The present invention relates to a vibration damper, in particular a single-tube shock absorber.
In single-cylinder vibration dampers, which are divided into two working chambers by a piston which is movable back and forth, it is necessary to provide volume compensation, which is required as a result of the uneven displacement of the damper liquid by the piston rod. A volume compensation of this type may be provided by elements and/or compressible media that are situated in a working chamber opposite to the piston rod.
Vibration dampers are known, for example, from DE 197 50 414 C2 and DE 18 63 823.
A vibration damper having a working cylinder and a working piston axially displaceable therein is disclosed in DE 1 195 615. The working piston divides the working cylinder into a first and a second working chamber. Furthermore, the known vibration damper comprises a compensation cylinder having a compensation piston situated so it is axially displaceable therein, so that the compensation cylinder is divided into a first and second working chamber.
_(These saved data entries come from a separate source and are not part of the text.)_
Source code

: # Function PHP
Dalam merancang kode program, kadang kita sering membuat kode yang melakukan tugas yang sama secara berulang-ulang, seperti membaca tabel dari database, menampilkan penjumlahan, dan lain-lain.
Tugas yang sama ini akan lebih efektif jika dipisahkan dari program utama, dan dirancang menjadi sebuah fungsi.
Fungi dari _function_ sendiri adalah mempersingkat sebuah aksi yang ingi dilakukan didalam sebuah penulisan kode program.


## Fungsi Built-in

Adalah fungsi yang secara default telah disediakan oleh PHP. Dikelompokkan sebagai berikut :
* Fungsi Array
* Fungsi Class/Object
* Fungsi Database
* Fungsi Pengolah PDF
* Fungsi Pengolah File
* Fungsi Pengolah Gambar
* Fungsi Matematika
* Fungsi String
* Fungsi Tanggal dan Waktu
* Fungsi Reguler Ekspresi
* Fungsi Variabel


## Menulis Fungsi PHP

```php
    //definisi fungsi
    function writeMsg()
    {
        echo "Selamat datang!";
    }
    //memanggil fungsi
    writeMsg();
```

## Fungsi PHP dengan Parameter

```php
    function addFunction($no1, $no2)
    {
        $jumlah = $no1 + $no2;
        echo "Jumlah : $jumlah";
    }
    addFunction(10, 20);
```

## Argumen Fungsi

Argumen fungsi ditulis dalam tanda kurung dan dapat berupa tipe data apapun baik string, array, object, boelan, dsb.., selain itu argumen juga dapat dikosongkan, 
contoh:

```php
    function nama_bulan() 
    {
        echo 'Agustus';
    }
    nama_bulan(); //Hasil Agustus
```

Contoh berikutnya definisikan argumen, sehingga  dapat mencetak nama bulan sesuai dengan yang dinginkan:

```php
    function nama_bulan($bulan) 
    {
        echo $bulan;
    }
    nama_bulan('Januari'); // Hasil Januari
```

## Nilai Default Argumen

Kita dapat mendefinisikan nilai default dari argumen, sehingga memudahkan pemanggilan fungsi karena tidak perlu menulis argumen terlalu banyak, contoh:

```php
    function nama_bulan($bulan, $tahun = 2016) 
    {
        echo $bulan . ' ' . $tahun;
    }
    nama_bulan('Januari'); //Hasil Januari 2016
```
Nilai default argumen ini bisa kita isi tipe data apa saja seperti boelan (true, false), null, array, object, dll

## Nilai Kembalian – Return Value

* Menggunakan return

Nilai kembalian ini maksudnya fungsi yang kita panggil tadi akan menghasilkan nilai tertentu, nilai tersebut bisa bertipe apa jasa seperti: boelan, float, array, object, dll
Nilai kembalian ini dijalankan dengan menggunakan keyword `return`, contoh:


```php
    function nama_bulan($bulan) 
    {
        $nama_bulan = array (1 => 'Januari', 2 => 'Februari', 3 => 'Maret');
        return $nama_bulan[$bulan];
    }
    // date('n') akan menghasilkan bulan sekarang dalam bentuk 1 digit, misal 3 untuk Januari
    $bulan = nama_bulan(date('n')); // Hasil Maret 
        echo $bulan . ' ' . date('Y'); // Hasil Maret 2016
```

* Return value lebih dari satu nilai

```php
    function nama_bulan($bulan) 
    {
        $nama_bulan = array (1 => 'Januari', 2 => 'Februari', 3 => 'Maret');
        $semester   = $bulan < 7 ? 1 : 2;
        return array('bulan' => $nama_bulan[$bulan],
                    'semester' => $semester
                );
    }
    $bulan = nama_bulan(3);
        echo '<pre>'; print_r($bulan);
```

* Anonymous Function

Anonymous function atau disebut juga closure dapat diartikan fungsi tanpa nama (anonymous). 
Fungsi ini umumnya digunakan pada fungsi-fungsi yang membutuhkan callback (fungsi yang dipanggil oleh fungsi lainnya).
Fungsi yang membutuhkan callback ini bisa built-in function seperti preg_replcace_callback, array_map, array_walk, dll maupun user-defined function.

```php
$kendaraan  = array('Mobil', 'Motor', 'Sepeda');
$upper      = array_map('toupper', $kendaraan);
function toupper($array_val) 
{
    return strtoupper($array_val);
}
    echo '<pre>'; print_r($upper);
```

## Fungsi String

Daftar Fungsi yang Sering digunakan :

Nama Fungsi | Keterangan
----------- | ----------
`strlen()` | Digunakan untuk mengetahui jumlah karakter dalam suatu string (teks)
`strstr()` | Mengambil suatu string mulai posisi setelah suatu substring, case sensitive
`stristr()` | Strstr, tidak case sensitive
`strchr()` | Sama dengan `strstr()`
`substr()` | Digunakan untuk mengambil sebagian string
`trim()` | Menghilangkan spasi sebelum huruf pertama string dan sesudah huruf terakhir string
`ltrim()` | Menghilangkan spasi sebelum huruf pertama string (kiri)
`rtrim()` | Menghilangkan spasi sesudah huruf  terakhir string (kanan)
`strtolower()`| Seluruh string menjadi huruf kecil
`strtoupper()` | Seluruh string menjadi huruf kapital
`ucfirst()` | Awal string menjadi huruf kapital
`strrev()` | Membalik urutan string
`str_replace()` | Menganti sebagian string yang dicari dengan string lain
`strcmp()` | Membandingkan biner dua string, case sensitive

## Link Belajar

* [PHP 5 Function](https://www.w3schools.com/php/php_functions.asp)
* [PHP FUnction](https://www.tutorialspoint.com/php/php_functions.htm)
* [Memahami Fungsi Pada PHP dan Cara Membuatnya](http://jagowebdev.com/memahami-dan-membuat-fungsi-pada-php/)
The first working chamber of the compensation cylinder is filled with liquid and is connected to the second working chamber of the working cylinder via a comparatively narrow throttle channel. A spring, which presses against the sealed compensation piston, is provided in the second working chamber of the compensation cylinder, which is not filled with liquid. In the known vibration damper, the compensation cylinder is rotated by 90° in relation to the working cylinder. The disadvantage in this case is that the compensation cylinder is situated on the front end of the working cylinder, at an especially highly loaded point of the vibration damper, because of which a wall of the compensation cylinder must be implemented as appropriately thick and thus the vibration damper as such has a relatively high weight.
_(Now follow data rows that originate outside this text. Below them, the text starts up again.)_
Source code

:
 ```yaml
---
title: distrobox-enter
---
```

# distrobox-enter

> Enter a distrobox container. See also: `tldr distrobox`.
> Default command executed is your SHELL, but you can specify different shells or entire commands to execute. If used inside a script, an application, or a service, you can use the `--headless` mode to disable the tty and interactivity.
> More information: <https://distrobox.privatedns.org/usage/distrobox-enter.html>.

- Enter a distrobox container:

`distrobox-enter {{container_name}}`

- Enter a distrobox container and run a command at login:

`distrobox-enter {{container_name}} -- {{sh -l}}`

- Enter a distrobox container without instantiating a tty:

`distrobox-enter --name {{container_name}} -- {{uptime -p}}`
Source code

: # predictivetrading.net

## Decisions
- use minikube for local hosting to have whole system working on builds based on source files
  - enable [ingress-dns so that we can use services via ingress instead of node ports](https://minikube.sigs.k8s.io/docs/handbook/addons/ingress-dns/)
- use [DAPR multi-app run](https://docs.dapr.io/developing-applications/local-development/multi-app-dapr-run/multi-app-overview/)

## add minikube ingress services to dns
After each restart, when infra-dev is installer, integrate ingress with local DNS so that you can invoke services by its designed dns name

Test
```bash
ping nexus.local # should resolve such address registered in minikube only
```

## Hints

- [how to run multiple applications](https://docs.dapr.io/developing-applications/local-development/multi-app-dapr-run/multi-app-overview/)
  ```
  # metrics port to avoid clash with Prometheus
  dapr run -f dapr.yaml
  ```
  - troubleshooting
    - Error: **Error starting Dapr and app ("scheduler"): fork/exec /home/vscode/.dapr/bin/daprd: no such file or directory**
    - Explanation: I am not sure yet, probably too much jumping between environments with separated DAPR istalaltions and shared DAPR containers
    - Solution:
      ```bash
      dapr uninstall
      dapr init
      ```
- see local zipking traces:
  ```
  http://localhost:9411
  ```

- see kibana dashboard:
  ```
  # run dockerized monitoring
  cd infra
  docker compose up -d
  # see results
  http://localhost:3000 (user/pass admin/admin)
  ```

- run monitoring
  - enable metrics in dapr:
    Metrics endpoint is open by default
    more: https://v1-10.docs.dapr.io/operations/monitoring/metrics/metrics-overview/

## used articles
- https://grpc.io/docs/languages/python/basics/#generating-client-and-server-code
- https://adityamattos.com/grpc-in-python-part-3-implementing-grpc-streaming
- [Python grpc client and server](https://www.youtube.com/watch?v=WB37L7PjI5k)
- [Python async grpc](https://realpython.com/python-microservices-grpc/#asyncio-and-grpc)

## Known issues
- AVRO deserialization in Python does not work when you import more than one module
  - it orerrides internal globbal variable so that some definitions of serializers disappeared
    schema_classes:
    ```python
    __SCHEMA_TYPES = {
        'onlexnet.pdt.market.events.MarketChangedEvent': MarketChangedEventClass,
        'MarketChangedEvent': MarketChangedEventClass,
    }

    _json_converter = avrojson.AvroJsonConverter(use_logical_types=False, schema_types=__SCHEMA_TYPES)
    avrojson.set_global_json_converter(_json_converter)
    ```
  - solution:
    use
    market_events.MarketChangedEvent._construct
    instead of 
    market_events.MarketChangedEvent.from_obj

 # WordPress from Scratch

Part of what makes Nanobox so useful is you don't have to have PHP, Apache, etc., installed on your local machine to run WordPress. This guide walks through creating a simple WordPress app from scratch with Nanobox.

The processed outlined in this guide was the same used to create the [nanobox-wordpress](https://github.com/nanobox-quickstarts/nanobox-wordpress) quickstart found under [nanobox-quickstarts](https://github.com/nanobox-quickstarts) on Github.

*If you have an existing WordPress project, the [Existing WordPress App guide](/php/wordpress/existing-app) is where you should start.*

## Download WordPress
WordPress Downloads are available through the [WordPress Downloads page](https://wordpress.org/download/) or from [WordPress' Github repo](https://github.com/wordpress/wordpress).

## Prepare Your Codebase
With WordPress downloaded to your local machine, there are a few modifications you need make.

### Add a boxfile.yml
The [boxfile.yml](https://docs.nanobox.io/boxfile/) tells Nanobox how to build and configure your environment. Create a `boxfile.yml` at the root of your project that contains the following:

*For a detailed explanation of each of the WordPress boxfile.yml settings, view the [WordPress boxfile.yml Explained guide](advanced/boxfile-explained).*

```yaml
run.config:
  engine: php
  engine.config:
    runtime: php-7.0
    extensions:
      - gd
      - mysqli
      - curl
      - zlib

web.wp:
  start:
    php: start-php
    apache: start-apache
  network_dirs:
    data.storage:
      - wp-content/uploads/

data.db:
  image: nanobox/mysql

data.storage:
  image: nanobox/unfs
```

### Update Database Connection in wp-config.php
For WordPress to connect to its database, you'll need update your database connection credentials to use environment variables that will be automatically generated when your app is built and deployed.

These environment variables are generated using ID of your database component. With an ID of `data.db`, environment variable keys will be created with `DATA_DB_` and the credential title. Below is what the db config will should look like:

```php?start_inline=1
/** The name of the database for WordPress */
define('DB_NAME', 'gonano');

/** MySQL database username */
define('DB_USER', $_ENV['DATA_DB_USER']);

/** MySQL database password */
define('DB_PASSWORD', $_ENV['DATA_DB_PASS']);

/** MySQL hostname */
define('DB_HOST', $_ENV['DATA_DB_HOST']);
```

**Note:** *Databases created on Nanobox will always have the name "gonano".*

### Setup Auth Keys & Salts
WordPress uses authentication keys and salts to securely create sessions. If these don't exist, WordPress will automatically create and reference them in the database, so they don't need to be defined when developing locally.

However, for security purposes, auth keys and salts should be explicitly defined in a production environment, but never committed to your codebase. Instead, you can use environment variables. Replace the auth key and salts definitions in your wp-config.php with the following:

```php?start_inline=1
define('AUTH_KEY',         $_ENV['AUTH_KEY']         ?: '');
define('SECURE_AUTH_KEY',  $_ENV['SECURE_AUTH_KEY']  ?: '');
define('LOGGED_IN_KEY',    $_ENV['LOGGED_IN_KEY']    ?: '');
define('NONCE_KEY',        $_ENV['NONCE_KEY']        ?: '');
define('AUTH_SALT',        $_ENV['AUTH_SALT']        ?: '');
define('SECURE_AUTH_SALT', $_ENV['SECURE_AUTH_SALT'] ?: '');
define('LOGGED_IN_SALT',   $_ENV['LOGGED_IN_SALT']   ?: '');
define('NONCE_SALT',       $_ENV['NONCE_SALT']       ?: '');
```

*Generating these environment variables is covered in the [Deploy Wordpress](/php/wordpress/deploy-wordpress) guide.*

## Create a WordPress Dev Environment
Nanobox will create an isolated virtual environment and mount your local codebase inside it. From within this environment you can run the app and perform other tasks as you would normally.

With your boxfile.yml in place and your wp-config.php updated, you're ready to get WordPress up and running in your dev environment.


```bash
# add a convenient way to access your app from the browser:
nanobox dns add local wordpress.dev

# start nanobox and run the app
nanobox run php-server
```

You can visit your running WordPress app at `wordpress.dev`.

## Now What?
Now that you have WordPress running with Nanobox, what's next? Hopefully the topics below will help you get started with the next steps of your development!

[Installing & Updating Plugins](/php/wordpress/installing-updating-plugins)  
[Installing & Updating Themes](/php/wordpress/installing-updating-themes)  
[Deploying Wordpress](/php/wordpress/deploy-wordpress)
An object of the present invention is to provide an improved vibration damper which addresses the available installation space in the area of the vibration damper that is becoming smaller and smaller.
This object has achieved according to the present invention by providing that the compensation cylinder is at and diagonal to the longitudinal end of the working cylinder.
The present invention is based on the general concept, in a vibration damper according to the species having a working cylinder and a compensation cylinder. In a known way, the vibration damper according to the present invention comprises a working cylinder having a working piston axially displaceable therein, which piston divides the working cylinder into a first and second working chamber, as well as a compensation cylinder having a compensation piston, which divides the compensation cylinder into a first and a second working chamber, and the first working chamber of the compensation cylinder being pressure-connected to the second working chamber of the working cylinder.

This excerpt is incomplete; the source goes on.